Unit trusts are great investments when you place your funds in a reliable and reputable company. But hey, forget the fallacy that a unit trust investment will make you a millionaire overnight. You need to exercise patience before you can start reaping the benefits—as a matter of fact, several years. 

Of course, investors are trying to navigate their way through the worst time when everything seems to rocket, and in a bad way—interest rates, inflation, oil prices, geopolitical tension, war to name but a few and one of the resounding questions on the minds of most investors is, “where do we go from here”? 

But, there has been a lot of positive news from South Africa in recent months. While global equities across the globe plummeted by 13% in Rands (5% in USD) in the first quarter of 2022, South African equities increased by 4% in Rands, a staggering 17%-rand differential performance within three months, this is according to Fin24’s Debra Slabber 

A closer look at the different asset class returns of the first quarter of 2022, the future is bright for investors looking to unit trusts as one of their best investment options in South Africa 

https://www.fanews.co.za/assets/marilyn_2022_1/02.06.202203.jpg 

Considering the surge in the number of unit trusts investment in the country, there’s no doubt that a unit trust creates value for investors and it’s now one of the best investment options in South Africa 

Unit trusts are attractive and a viable investment vehicle that can enable you to earn better investment returns in future. No doubt, when well managed and diversified, a unit trust investment can pay higher returns than bank deposits.  

Unit trusts are also highly flexible investments that can deliver financial convenience since they do not have any restrictions when it comes to contributions and withdrawals.  

So, why invest in unit trust in South Africa? Despite the local stock market’s performance not being impressive, not all shares resulted in poor performance and neither did all investors register poor returns.  

Why is it this way? The secret is in the diversification of unit trusts investment and exposure offshore.  

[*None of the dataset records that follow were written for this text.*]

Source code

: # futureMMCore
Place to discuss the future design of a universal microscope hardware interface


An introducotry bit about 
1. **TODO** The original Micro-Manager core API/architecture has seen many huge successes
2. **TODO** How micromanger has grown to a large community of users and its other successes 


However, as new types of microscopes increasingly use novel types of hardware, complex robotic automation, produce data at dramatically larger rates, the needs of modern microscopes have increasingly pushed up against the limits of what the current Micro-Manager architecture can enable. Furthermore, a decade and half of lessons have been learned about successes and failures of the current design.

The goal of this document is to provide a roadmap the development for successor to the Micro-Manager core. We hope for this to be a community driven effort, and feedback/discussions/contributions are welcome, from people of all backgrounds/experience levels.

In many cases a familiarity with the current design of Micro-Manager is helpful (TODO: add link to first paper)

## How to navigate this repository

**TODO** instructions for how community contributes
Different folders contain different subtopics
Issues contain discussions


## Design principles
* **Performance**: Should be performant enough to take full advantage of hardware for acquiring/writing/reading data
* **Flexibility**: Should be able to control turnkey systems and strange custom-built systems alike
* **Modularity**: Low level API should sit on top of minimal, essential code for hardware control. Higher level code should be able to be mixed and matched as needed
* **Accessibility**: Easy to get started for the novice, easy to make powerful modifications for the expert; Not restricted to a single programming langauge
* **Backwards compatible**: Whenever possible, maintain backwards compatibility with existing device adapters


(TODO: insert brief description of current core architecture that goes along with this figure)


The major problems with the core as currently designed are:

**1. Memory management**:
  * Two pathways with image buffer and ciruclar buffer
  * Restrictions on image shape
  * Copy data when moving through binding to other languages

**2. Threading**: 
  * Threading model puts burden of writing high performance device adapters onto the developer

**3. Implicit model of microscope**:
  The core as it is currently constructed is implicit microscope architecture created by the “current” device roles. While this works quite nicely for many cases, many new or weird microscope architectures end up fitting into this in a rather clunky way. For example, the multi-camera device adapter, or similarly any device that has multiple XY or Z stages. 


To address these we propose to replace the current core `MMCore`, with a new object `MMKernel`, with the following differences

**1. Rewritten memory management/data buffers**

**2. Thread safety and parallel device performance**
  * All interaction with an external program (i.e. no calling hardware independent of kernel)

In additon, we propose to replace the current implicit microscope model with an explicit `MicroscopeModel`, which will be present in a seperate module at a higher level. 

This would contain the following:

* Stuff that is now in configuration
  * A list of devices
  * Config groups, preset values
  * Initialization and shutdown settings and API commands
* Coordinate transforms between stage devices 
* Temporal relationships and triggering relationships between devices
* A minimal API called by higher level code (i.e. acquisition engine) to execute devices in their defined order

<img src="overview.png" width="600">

Apparently, there are more than one thousand unit trusts schemes available in South Africa. And about a quarter of all unit trust assets are invested in the 20 largest funds as reported by Morningstar. Additionally, only a third of assets are invested with just three out of the 44 financial management institutions in South Africa.  

According to recent statistics, the highest return earned from an active unit trust in South Africa over the last decade is 21.9% per annum created by the R26bn Old Mutual Global Equity fund. This portfolio has generated positive double-digit returns in 9 out of ten years. Want to see how much your money would grow be worth in 10 years see our investement calculator .

Fund 

10-year annualised return 

GinsGlobal US Equity Index fund 

22.1% 

Old Mutual Global Equity fund R 

21.9% 

Signature Capital Equity fund  

21.5% 

SFL Stanlib High Alpha Global Equity fund A 

20.7% 

Stout Stanlib Global Equity fund A 

19.5% 

Stanlib Global Equity feeder fund R 

19.3% 

SFL Stanlib Multi-Manager Global Equity fund A 

19.2% 

Ninety One Global Franchise feeder fund A 

18.9% 

AF Investments Global Equity feeder fund 

18.8% 

GinsGlobal Global Equity Index fund 

18.7% 

Allan Gray – Orbis Global Equity feeder fund 

18.6% 

Nedgroup Investments Global Equity feeder fund A 

18.4% 

SIS International Growth FoF 

18.3% 

Stanlib Multi-Manager Global Equity feeder fund B1 

18.2% 

Stout Stanlib Offshore America fund 

18.0% 

Source: Morningstar 

 

 

How is a Unit Trust investment taxed?

If you are a newbie in the world of investments, it’s worth noting that a tax-free unit trust would be the best deal to get you started on your savings or investment journey. Tax-free investments actually mean paying 0% tax on dividends, interest and capital gains. 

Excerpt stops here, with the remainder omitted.